Radar signatures of terrain: Useful monitors of renewable resources

Abstract

The development and utilization of techniques for civilian-oriented satellite remote sensing of the earth began in the early 1960's with the launch and operation of meteorological and weather satellites. Among the numerous sensing systems that have since been transported into space for experimental and operational purposes, the four satellites in the Landsat series have played a leading role in establishing remote sensing as an integral natural resource management tool in today's technological society. The Landsat systems-three of which were placed in orbit in the 1970's, and one in 1982-were equipped with multispectral optical scanners designed primarily for land applications.
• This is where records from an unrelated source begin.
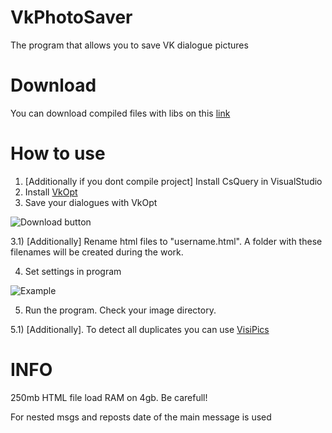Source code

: # VkPhotoSaver
The program that allows you to save VK dialogue pictures

# Download
You can download compiled files with libs on this [link](https://andrewsha.net/static/files/VkPhotoSaver.rar)

# How to use
1) [Additionally if you dont compile project] Install CsQuery in VisualStudio
2) Install [VkOpt](https://vkopt.net/download/)
3) Save your dialogues with VkOpt

![Download button](https://pp.userapi.com/c845522/v845522169/1c902c/J9JG9AhZI7I.jpg)

3.1) [Additionally] Rename html files to "username.html". A folder with these filenames will be created during the work.

4) Set settings in program

![Example](https://pp.userapi.com/c845522/v845522169/1c9047/n58jDbnzXlw.jpg)

5) Run the program. Check your image directory.

5.1) [Additionally]. To detect all duplicates you can use [VisiPics](http://www.visipics.info/index.php?title=Download#Download_Links)

# INFO
250mb HTML file load RAM on 4gb. Be carefull!

For nested msgs and reposts date of the main message is used

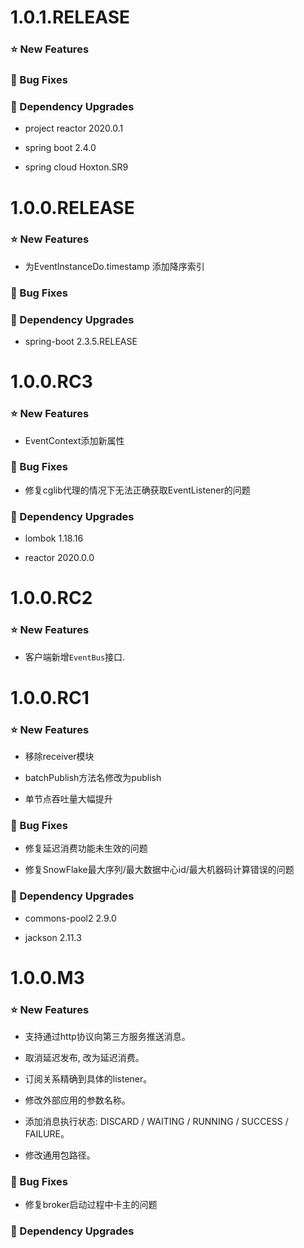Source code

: # 1.0.1.RELEASE

### ⭐ New Features

### 🐞 Bug Fixes

### 🔨 Dependency Upgrades

- project reactor 2020.0.1

- spring boot 2.4.0

- spring cloud Hoxton.SR9

# 1.0.0.RELEASE

### ⭐ New Features

- 为EventInstanceDo.timestamp 添加降序索引

### 🐞 Bug Fixes

### 🔨 Dependency Upgrades

- spring-boot 2.3.5.RELEASE

# 1.0.0.RC3

### ⭐ New Features

- EventContext添加新属性

### 🐞 Bug Fixes

- 修复cglib代理的情况下无法正确获取EventListener的问题

### 🔨 Dependency Upgrades

- lombok 1.18.16

- reactor 2020.0.0

# 1.0.0.RC2

### ⭐ New Features

- 客户端新增`EventBus`接口.

# 1.0.0.RC1

### ⭐ New Features

- 移除receiver模块

- batchPublish方法名修改为publish

- 单节点吞吐量大幅提升

### 🐞 Bug Fixes

- 修复延迟消费功能未生效的问题

- 修复SnowFlake最大序列/最大数据中心id/最大机器码计算错误的问题

### 🔨 Dependency Upgrades

- commons-pool2 2.9.0

- jackson 2.11.3

# 1.0.0.M3

### ⭐ New Features

- 支持通过http协议向第三方服务推送消息。

- 取消延迟发布, 改为延迟消费。

- 订阅关系精确到具体的listener。

- 修改外部应用的参数名称。

- 添加消息执行状态: DISCARD / WAITING / RUNNING / SUCCESS / FAILURE。

- 修改通用包路径。

### 🐞 Bug Fixes

- 修复broker启动过程中卡主的问题

### 🔨 Dependency Upgrades

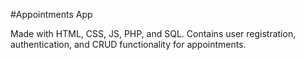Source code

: #Appointments App

Made with HTML, CSS, JS, PHP, and SQL. Contains user registration, authentication, and
CRUD functionality for appointments.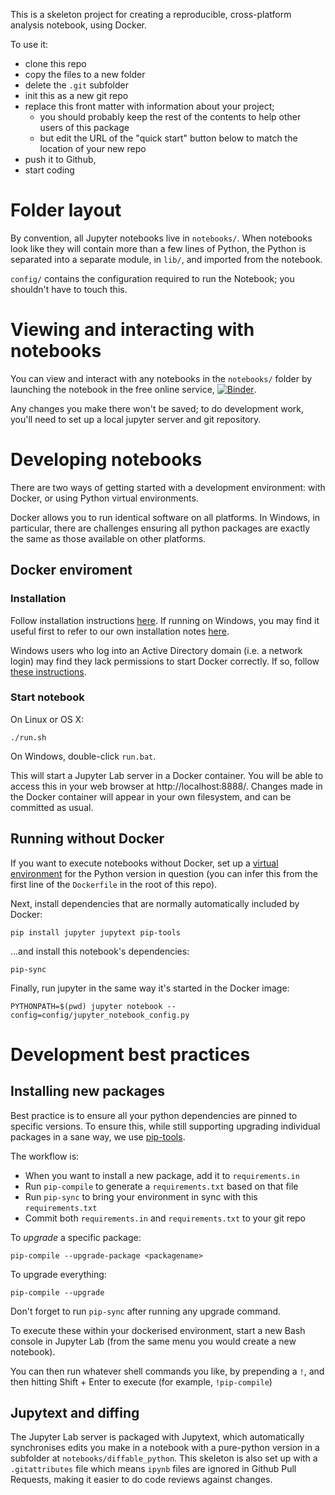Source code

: This is a skeleton project for creating a reproducible, cross-platform
analysis notebook, using Docker.

To use it:

* clone this repo
* copy the files to a new folder
* delete the `.git` subfolder
* init this as a new git repo
* replace this front matter with information about your project;
   * you should probably keep the rest of the contents to help other users of this package
   * but edit the URL of the "quick start" button below to match the location of your new repo
* push it to Github,
* start coding


# Folder layout

By convention, all Jupyter notebooks live in `notebooks/`.  When
notebooks look like they will contain more than a few lines of Python,
the Python is separated into a separate module, in `lib/`, and
imported from the notebook.

`config/` contains the configuration required to run the Notebook; you
shouldn't have to touch this.

# Viewing and interacting with notebooks

You can view and interact with any notebooks in the `notebooks/`
folder by launching the notebook in the free online service,
[![Binder](https://mybinder.org/badge_logo.svg)](https://mybinder.org/v2/gh/ebmdatalab/custom-docker/master).

Any changes you make there won't be saved; to do development work,
you'll need to set up a local jupyter server and git repository.

# Developing notebooks

There are two ways of getting started with a development environment:
with Docker, or using Python virtual environments.

Docker allows you to run identical software on all platforms. In
Windows, in particular, there are challenges ensuring all python
packages are exactly the same as those available on other platforms.

## Docker enviroment

### Installation

Follow installation instructions
[here](https://docs.docker.com/install/). If running on Windows, you
may find it useful first to refer to our own installation notes
[here](https://github.com/ebmdatalab/custom-docker/issues/4).

Windows users who log into an Active Directory domain (i.e. a network
login) may find they lack permissions to start Docker correctly. If
so, follow [these
instructions](https://github.com/docker/for-win/issues/785#issuecomment-344805180).

### Start notebook

On Linux or OS X:

    ./run.sh

On Windows, double-click `run.bat`.

This will start a Jupyter Lab server in a Docker container. You will
be able to access this in your web browser at http://localhost:8888/.
Changes made in the Docker container will appear in your own
filesystem, and can be committed as usual.

## Running without Docker

If you want to execute notebooks without Docker, set up a [virtual
environment](https://docs.python.org/3/tutorial/venv.html) for the
Python version in question (you can infer this from the first line of
the `Dockerfile` in the root of this repo).

Next, install dependencies that are normally automatically included by
Docker:

    pip install jupyter jupytext pip-tools

...and install this notebook's dependencies:

    pip-sync

Finally, run jupyter in the same way it's started in the Docker image:

    PYTHONPATH=$(pwd) jupyter notebook --config=config/jupyter_notebook_config.py


# Development best practices

## Installing new packages

Best practice is to ensure all your python dependencies are pinned to
specific versions. To ensure this, while still supporting upgrading
individual packages in a sane way, we use
[pip-tools](https://github.com/jazzband/pip-tools).

The workflow is:

* When you want to install a new package, add it to `requirements.in`
* Run `pip-compile` to generate a `requirements.txt` based on that file
* Run `pip-sync` to bring your environment in sync with this `requirements.txt`
* Commit both `requirements.in` and `requirements.txt` to your git repo

To *upgrade* a specific package:

    pip-compile --upgrade-package <packagename>

To upgrade everything:

    pip-compile --upgrade

Don't forget to run `pip-sync` after running any upgrade command.

To execute these within your dockerised environment, start a new Bash
console in Jupyter Lab (from the same menu you would create a new
notebook).

You can then run whatever shell commands you like, by prepending a
`!`, and then hitting Shift + Enter to execute (for example,
`!pip-compile`)

## Jupytext and diffing

The Jupyter Lab server is packaged with Jupytext, which automatically
synchronises edits you make in a notebook with a pure-python version
in a subfolder at `notebooks/diffable_python`. This skeleton is also
set up with a `.gitattributes` file which means `ipynb` files are
ignored in Github Pull Requests, making it easier to do code reviews
against changes.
Despite their usefulness in a wide variety of geoscientific applications, the optical scanners do, nevertheless, have their limitations; the most serious of these is their inability to provide information about the surface of the earth when obscured by cloud cover. In the field of remote sensing, the decade of the 1980's will witness a new generation of space sensors; chief among them will be the synthetic-aperture radar (SAR). In addition to its cloud cover penetration capabilities, the SAR possesses many attributes in terms of its electro-magnetic response to surface features. As a result, the use of radar imagery, together with optical imagery, is expected to yield both greater amounts of and more accurate information about the earth's surface than has hitherto been possible. This paper endeavors to provide a general overview of the backscattering behavior of terrain surfaces, and to examine the potential use of radar in the monitoring of renewable resources.